Task directions
Retype each record below word for word, pictures excluded.

Given records
----------------------------------------

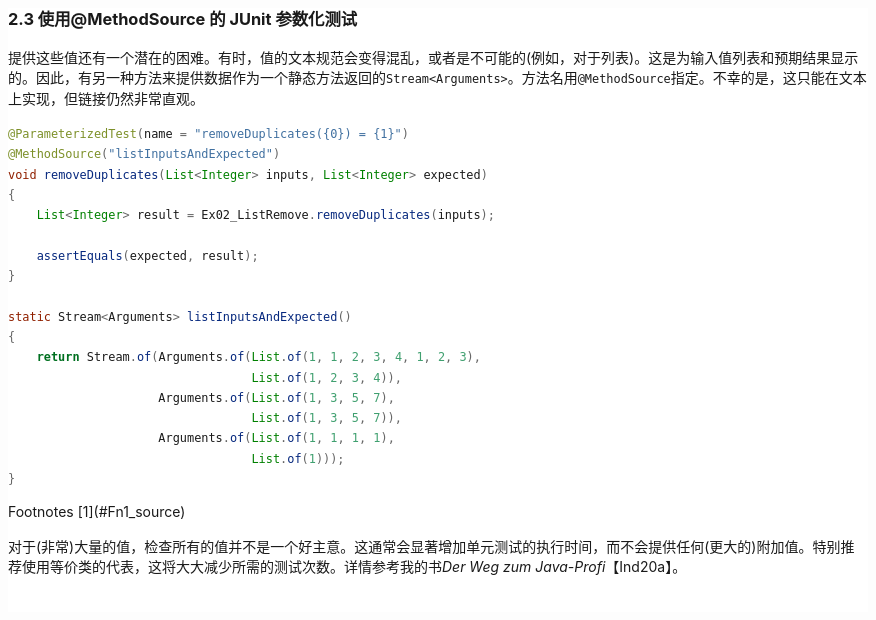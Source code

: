 ### 2.3 使用@MethodSource 的 JUnit 参数化测试

提供这些值还有一个潜在的困难。有时，值的文本规范会变得混乱，或者是不可能的(例如，对于列表)。这是为输入值列表和预期结果显示的。因此，有另一种方法来提供数据作为一个静态方法返回的`Stream<Arguments>`。方法名用`@MethodSource`指定。不幸的是，这只能在文本上实现，但链接仍然非常直观。

```java
@ParameterizedTest(name = "removeDuplicates({0}) = {1}")
@MethodSource("listInputsAndExpected")
void removeDuplicates(List<Integer> inputs, List<Integer> expected)
{
    List<Integer> result = Ex02_ListRemove.removeDuplicates(inputs);

    assertEquals(expected, result);
}

static Stream<Arguments> listInputsAndExpected()
{
    return Stream.of(Arguments.of(List.of(1, 1, 2, 3, 4, 1, 2, 3),
                                  List.of(1, 2, 3, 4)),
                     Arguments.of(List.of(1, 3, 5, 7),
                                  List.of(1, 3, 5, 7)),
                     Arguments.of(List.of(1, 1, 1, 1),
                                  List.of(1)));
}

```

<aside aria-label="Footnotes" class="FootnoteSection" epub:type="footnotes">Footnotes [1](#Fn1_source)

对于(非常)大量的值，检查所有的值并不是一个好主意。这通常会显著增加单元测试的执行时间，而不会提供任何(更大的)附加值。特别推荐使用等价类的代表，这将大大减少所需的测试次数。详情参考我的书*Der Weg zum Java-Profi*【Ind20a】。

 </aside>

----------------------------------------

Written solution
Source code

: ### 2.3 使用@MethodSource 的 JUnit 参数化测试

提供这些值还有一个潜在的困难。有时，值的文本规范会变得混乱，或者是不可能的(例如，对于列表)。这是为输入值列表和预期结果显示的。因此，有另一种方法来提供数据作为一个静态方法返回的`Stream<Arguments>`。方法名用`@MethodSource`指定。不幸的是，这只能在文本上实现，但链接仍然非常直观。

```java
@ParameterizedTest(name = "removeDuplicates({0}) = {1}")
@MethodSource("listInputsAndExpected")
void removeDuplicates(List<Integer> inputs, List<Integer> expected)
{
    List<Integer> result = Ex02_ListRemove.removeDuplicates(inputs);

    assertEquals(expected, result);
}

static Stream<Arguments> listInputsAndExpected()
{
    return Stream.of(Arguments.of(List.of(1, 1, 2, 3, 4, 1, 2, 3),
                                  List.of(1, 2, 3, 4)),
                     Arguments.of(List.of(1, 3, 5, 7),
                                  List.of(1, 3, 5, 7)),
                     Arguments.of(List.of(1, 1, 1, 1),
                                  List.of(1)));
}

```

<aside aria-label="Footnotes" class="FootnoteSection" epub:type="footnotes">Footnotes [1](#Fn1_source)

对于(非常)大量的值，检查所有的值并不是一个好主意。这通常会显著增加单元测试的执行时间，而不会提供任何(更大的)附加值。特别推荐使用等价类的代表，这将大大减少所需的测试次数。详情参考我的书*Der Weg zum Java-Profi*【Ind20a】。

 </aside>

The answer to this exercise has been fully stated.